I'm interesting to know why you think Google would split Waymo out to a different business and how you think that would work? Are you suggesting a separate listing or separate private holding, or still part of the Alphabet group? I would have thought a lot of Waymo's value (particularly to Google) would have been synergies in information collection and that they would be stronger as a parcel rather than as separate companies?
James M, forget about asking questions on this site. they never reply. very disappointing....
Hi James, we passed your comment through to Fidelity, however, it will be up to the manager to respond.
Hi Carlos, you're comment is incorrect. We actively encourage the contributors to respond and many of them do acknowledge and respond to reader comments. However, they are not using Livewire like a chat forum and that is not our intention for the platform. We can certainly do a better job to encourage further discussion, however, it is a fine balance between comments that add value and descending into a chat forum.

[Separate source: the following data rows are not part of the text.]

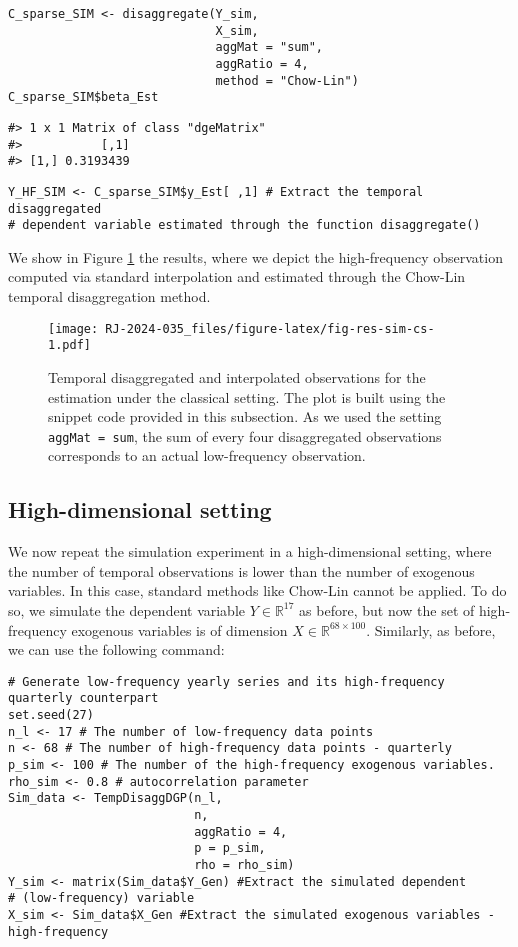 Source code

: \begin{verbatim}
C_sparse_SIM <- disaggregate(Y_sim, 
                             X_sim,
                             aggMat = "sum",
                             aggRatio = 4,
                             method = "Chow-Lin")
C_sparse_SIM$beta_Est
\end{verbatim}

\begin{verbatim}
#> 1 x 1 Matrix of class "dgeMatrix"
#>           [,1]
#> [1,] 0.3193439
\end{verbatim}

\begin{verbatim}
Y_HF_SIM <- C_sparse_SIM$y_Est[ ,1] # Extract the temporal disaggregated 
# dependent variable estimated through the function disaggregate()
\end{verbatim}

We show in Figure \ref{fig:fig-res-sim-cs} the results, where we depict the high-frequency observation computed via standard interpolation and estimated through the Chow-Lin temporal disaggregation method.

\begin{figure}
\centering
\texttt{[image: RJ-2024-035\_files/figure-latex/fig-res-sim-cs-1.pdf]}
\caption{\label{fig:fig-res-sim-cs}Temporal disaggregated and interpolated observations for the estimation under the classical setting. The plot is built using the snippet code provided in this subsection. As we used the setting \texttt{aggMat\ =\ sum}, the sum of every four disaggregated observations corresponds to an actual low-frequency observation.}
\end{figure}

\hypertarget{high-dimensional-setting}{%
\subsection{High-dimensional setting}\label{high-dimensional-setting}}

We now repeat the simulation experiment in a high-dimensional setting, where the number of temporal observations is lower than the number of exogenous variables. In this case, standard methods like Chow-Lin cannot be applied.
To do so, we simulate the dependent variable \(Y\in \mathbb{R}^{17}\) as before, but now the set of high-frequency exogenous variables is of dimension \(X \in \mathbb{R}^{68\times 100}\). Similarly, as before, we can use the following command:

\begin{verbatim}
# Generate low-frequency yearly series and its high-frequency quarterly counterpart
set.seed(27)
n_l <- 17 # The number of low-frequency data points 
n <- 68 # The number of high-frequency data points - quarterly
p_sim <- 100 # The number of the high-frequency exogenous variables.
rho_sim <- 0.8 # autocorrelation parameter
Sim_data <- TempDisaggDGP(n_l,
                          n,
                          aggRatio = 4,
                          p = p_sim,
                          rho = rho_sim)
Y_sim <- matrix(Sim_data$Y_Gen) #Extract the simulated dependent 
# (low-frequency) variable
X_sim <- Sim_data$X_Gen #Extract the simulated exogenous variables - high-frequency
\end{verbatim}

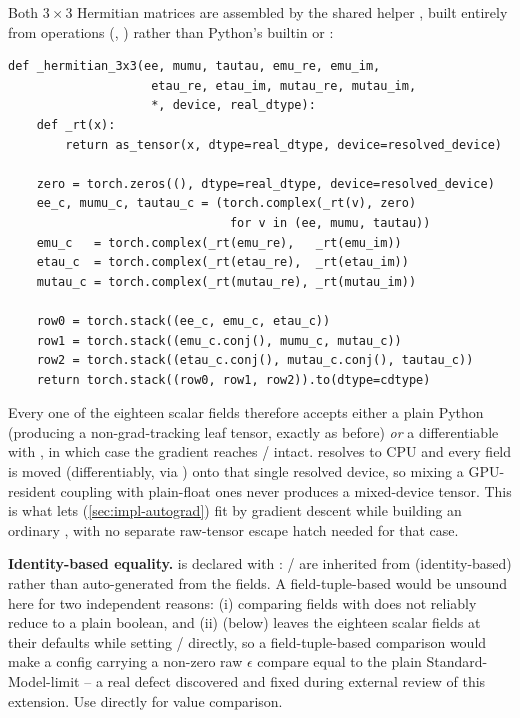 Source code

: \begin{implbox}[title={Differentiable tensor construction}]
Both $3\times3$ Hermitian matrices are assembled by the shared helper
, built entirely from  operations
(, ) rather than Python's
 builtin or :
\begin{lstlisting}[style=tpython]
def _hermitian_3x3(ee, mumu, tautau, emu_re, emu_im,
                    etau_re, etau_im, mutau_re, mutau_im,
                    *, device, real_dtype):
    def _rt(x):
        return as_tensor(x, dtype=real_dtype, device=resolved_device)

    zero = torch.zeros((), dtype=real_dtype, device=resolved_device)
    ee_c, mumu_c, tautau_c = (torch.complex(_rt(v), zero)
                               for v in (ee, mumu, tautau))
    emu_c   = torch.complex(_rt(emu_re),   _rt(emu_im))
    etau_c  = torch.complex(_rt(etau_re),  _rt(etau_im))
    mutau_c = torch.complex(_rt(mutau_re), _rt(mutau_im))

    row0 = torch.stack((ee_c, emu_c, etau_c))
    row1 = torch.stack((emu_c.conj(), mumu_c, mutau_c))
    row2 = torch.stack((etau_c.conj(), mutau_c.conj(), tautau_c))
    return torch.stack((row0, row1, row2)).to(dtype=cdtype)
\end{lstlisting}
Every one of the eighteen scalar fields therefore accepts either a plain
Python  (producing a non-grad-tracking leaf tensor, exactly as
before) \emph{or} a differentiable  with
, in which case the gradient reaches
/ intact.  resolves to
CPU and every field is moved (differentiably, via ) onto that
single resolved device, so mixing a GPU-resident coupling with plain-float
ones never produces a mixed-device tensor. This is what lets
(\cref{sec:impl-autograd}) fit  by gradient descent while
building an ordinary , with no separate raw-tensor
escape hatch needed for that case.
\end{implbox}

\begin{notebox}
\textbf{Identity-based equality.}  is declared with
: /
are inherited from  (identity-based) rather than
auto-generated from the fields. A field-tuple-based  would
be unsound here for two independent reasons: (i) comparing
 fields with \code{==} does not reliably reduce to a
plain boolean, and (ii) 
(below) leaves the eighteen scalar fields at their  defaults
while setting / directly, so a
field-tuple-based comparison would make a config carrying a non-zero raw
$\epsilon$ compare equal to the plain Standard-Model-limit
 -- a real defect discovered and fixed during
external review of this extension. Use
 directly for value comparison.
\end{notebox}

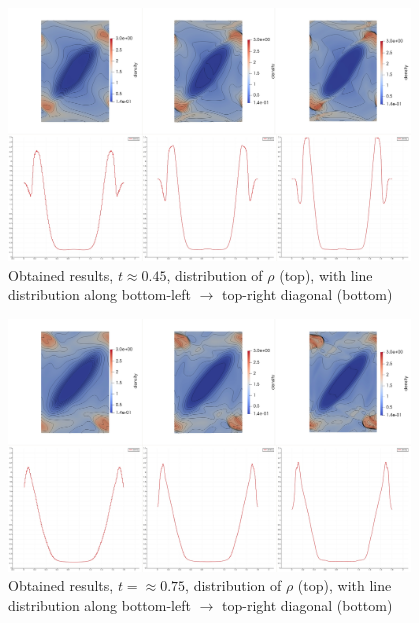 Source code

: \begin{figure}[H]
	\begin{center}
		\includegraphics[width=0.95\textwidth]{img/mhd-blast/new/blast,noadapt9.jpg}
	\caption{Obtained results, $t \approx 0.45$, distribution of $\rho$ (top), with line distribution along bottom-left $\rightarrow$ top-right diagonal (bottom)}
	\label{figure:blastNew04}
	\end{center}
\end{figure}
\vspace{-8mm}

\begin{figure}[H]
	\begin{center}
		\includegraphics[width=0.95\textwidth]{img/mhd-blast/new/blast,noadapt14.jpg}
	\caption{Obtained results, $t = \approx 0.75$, distribution of $\rho$ (top), with line distribution along bottom-left $\rightarrow$ top-right diagonal (bottom)}
	\label{figure:blastNew05}
	\end{center}
\end{figure}
\vspace{-8mm}

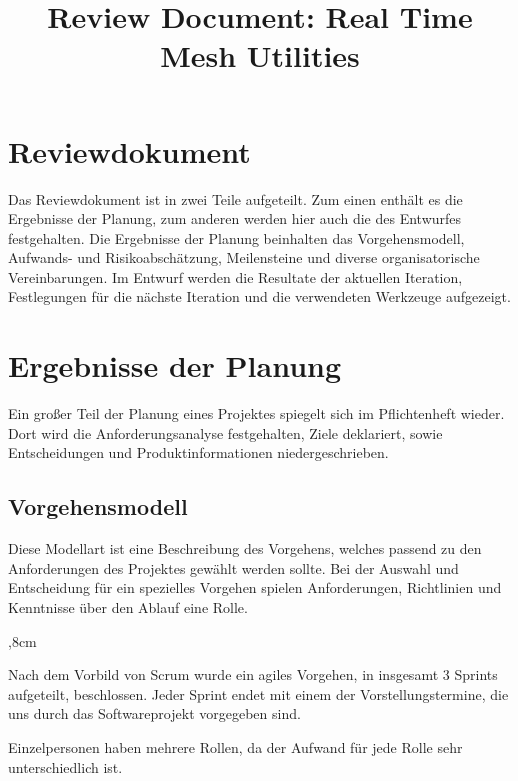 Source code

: \documentclass[a4paper, 11pt, ngerman, fleqn]{article}
\begin{document}
\title{Review Document: Real Time Mesh Utilities}
\vspace{3 in}
\maketitle
\clearpage

\section*{Reviewdokument}
Das Reviewdokument ist in zwei Teile aufgeteilt. 
Zum einen enthält es die Ergebnisse der Planung, zum anderen werden hier auch die des Entwurfes festgehalten.
Die Ergebnisse der Planung beinhalten das Vorgehensmodell, Aufwands- und Risikoabschätzung, Meilensteine und diverse organisatorische Vereinbarungen. Im Entwurf werden die Resultate der aktuellen Iteration, Festlegungen für die nächste Iteration und die verwendeten Werkzeuge aufgezeigt.

\section{Ergebnisse der Planung}

Ein großer Teil der Planung eines Projektes spiegelt sich im Pflichtenheft wieder. Dort wird die Anforderungsanalyse festgehalten, Ziele deklariert, sowie Entscheidungen und Produktinformationen niedergeschrieben.

\subsection{Vorgehensmodell}

Diese Modellart ist eine Beschreibung des Vorgehens, welches passend zu den Anforderungen des Projektes gewählt werden sollte. 
Bei der Auswahl und Entscheidung für ein spezielles Vorgehen spielen Anforderungen, Richtlinien und Kenntnisse über den Ablauf eine Rolle.

	\begin{description}
	,8cm
		\item[Gewähltes Vorgehen:] Nach dem Vorbild von Scrum wurde ein agiles Vorgehen, in insgesamt 3 Sprints aufgeteilt, beschlossen. 
		Jeder Sprint endet mit einem der Vorstellungstermine, die uns durch das Softwareprojekt vorgegeben sind. 
		
		\item[Projektspezifische Anpassungen:] Einzelpersonen haben mehrere Rollen, da der Aufwand für jede Rolle sehr unterschiedlich ist.
	\end{description} 
	
\end{document}
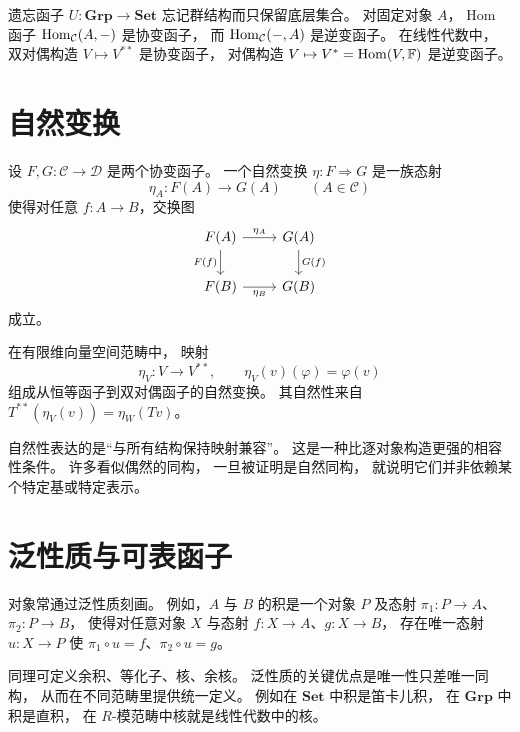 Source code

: \begin{example}
遗忘函子
$U:\mathbf{Grp}\to\mathbf{Set}$
忘记群结构而只保留底层集合。
对固定对象 $A$，
Hom 函子
$\Hom_{\mathcal{C}}(A,-)$ 是协变函子，
而 $\Hom_{\mathcal{C}}(-,A)$ 是逆变函子。
在线性代数中，
双对偶构造 $V\mapsto V^{**}$ 是协变函子，
对偶构造 $V\mapsto V^*=\Hom(V,\F)$ 是逆变函子。
\end{example}

\section{自然变换}

\begin{definition}
设 $F,G:\mathcal{C}\to\mathcal{D}$ 是两个协变函子。
一个自然变换 $\eta:F\Rightarrow G$ 是一族态射
\[
\eta_A:F(A)\to G(A)\qquad (A\in\mathcal{C})
\]
使得对任意 $f:A\to B$，交换图
\[
\begin{tikzcd}
F(A) \arrow[r,"\eta_A"] \arrow[d,"F(f)"'] & G(A) \arrow[d,"G(f)"] \\
F(B) \arrow[r,"\eta_B"'] & G(B)
\end{tikzcd}
\]
成立。
\end{definition}

\begin{example}
在有限维向量空间范畴中，
映射
\[
\eta_V:V\to V^{**},\qquad
\eta_V(v)(\varphi)=\varphi(v)
\]
组成从恒等函子到双对偶函子的自然变换。
其自然性来自
$T^{**}(\eta_V(v))=\eta_W(Tv)$。
\end{example}

自然性表达的是“与所有结构保持映射兼容”。
这是一种比逐对象构造更强的相容性条件。
许多看似偶然的同构，
一旦被证明是自然同构，
就说明它们并非依赖某个特定基或特定表示。

\section{泛性质与可表函子}

\begin{definition}
对象常通过泛性质刻画。
例如，$A$ 与 $B$ 的积是一个对象 $P$ 及态射
$\pi_1:P\to A$、$\pi_2:P\to B$，
使得对任意对象 $X$ 与态射 $f:X\to A$、$g:X\to B$，
存在唯一态射 $u:X\to P$ 使
$\pi_1\circ u=f$、$\pi_2\circ u=g$。
\end{definition}

同理可定义余积、等化子、核、余核。
泛性质的关键优点是唯一性只差唯一同构，
从而在不同范畴里提供统一定义。
例如在 $\mathbf{Set}$ 中积是笛卡儿积，
在 $\mathbf{Grp}$ 中积是直积，
在 $R$-模范畴中核就是线性代数中的核。

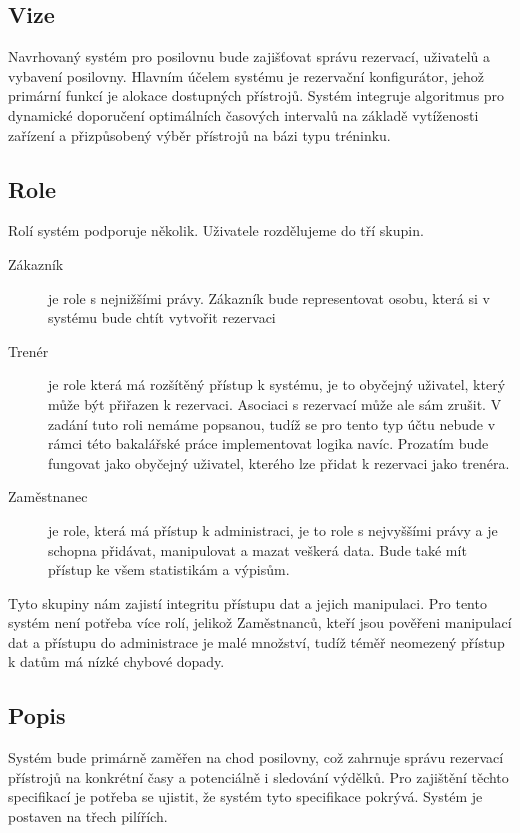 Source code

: \subsection{Vize}
Navrhovaný systém pro posilovnu bude zajišťovat správu rezervací, uživatelů a vybavení posilovny. Hlavním účelem systému je rezervační konfigurátor, jehož primární funkcí je alokace dostupných přístrojů. Systém integruje algoritmus pro dynamické doporučení optimálních časových intervalů na základě vytíženosti zařízení a přizpůsobený výběr přístrojů na bázi typu tréninku.

\subsection{Role}
Rolí systém podporuje několik. Uživatele rozdělujeme do tří skupin.

\begin{description}
    \item[Zákazník] je role s nejnižšími právy. Zákazník bude representovat osobu, která si v systému bude chtít vytvořit rezervaci
    \item[Trenér] je role která má rozšítěný přístup k systému, je to obyčejný uživatel, který může být přiřazen k rezervaci. Asociaci s rezervací může ale sám zrušit. V zadání tuto roli nemáme popsanou, tudíž se pro tento typ účtu nebude v rámci této bakalářské práce implementovat logika navíc. Prozatím bude fungovat jako obyčejný uživatel, kterého lze přidat k rezervaci jako trenéra.
    \item[Zaměstnanec] je role, která má přístup k administraci, je to role s nejvyššími právy a je schopna přidávat, manipulovat a mazat veškerá data. Bude také mít přístup ke všem statistikám a výpisům.
\end{description}
Tyto skupiny nám zajistí integritu přístupu dat a jejich manipulaci. Pro tento systém není potřeba více rolí, jelikož Zaměstnanců, kteří jsou pověřeni manipulací dat a přístupu do administrace je malé množství, tudíž téměř neomezený přístup k datům má nízké chybové dopady.

\subsection{Popis}
Systém bude primárně zaměřen na chod posilovny, což zahrnuje správu rezervací přístrojů na konkrétní časy a potenciálně i sledování výdělků. Pro zajištění těchto specifikací je potřeba se ujistit, že systém tyto specifikace pokrývá. Systém je postaven na třech pilířích.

- I think you make an excellent point regarding the synergies between Google and Waymo reference the technology. - however I think this is also a very different business from core google search and advertising. - the reasons to separate this would be A) focussed management and incentivization structure B) it could be potentially possible that Waymo would require a significant amount of capex - for autonomous taxi services for example - it would be better funded (for both shareholders) of Alphabets balance sheet C) data sharing between all of alphabets properties has to follow very strict regulations. For eg there are strict regulations on how YouTube data is shared with google search for advertising and re-targeting I would have also said value unlocking for Alphabet shareholders but knowing the management team I don’t think this would be a driving factor for them. Obviously all the above is really in the realm of conjecture so it would be an interesting journey to observe but in my opinion you have asked a question on the most interesting aspect of the Waymo path so thank you for that.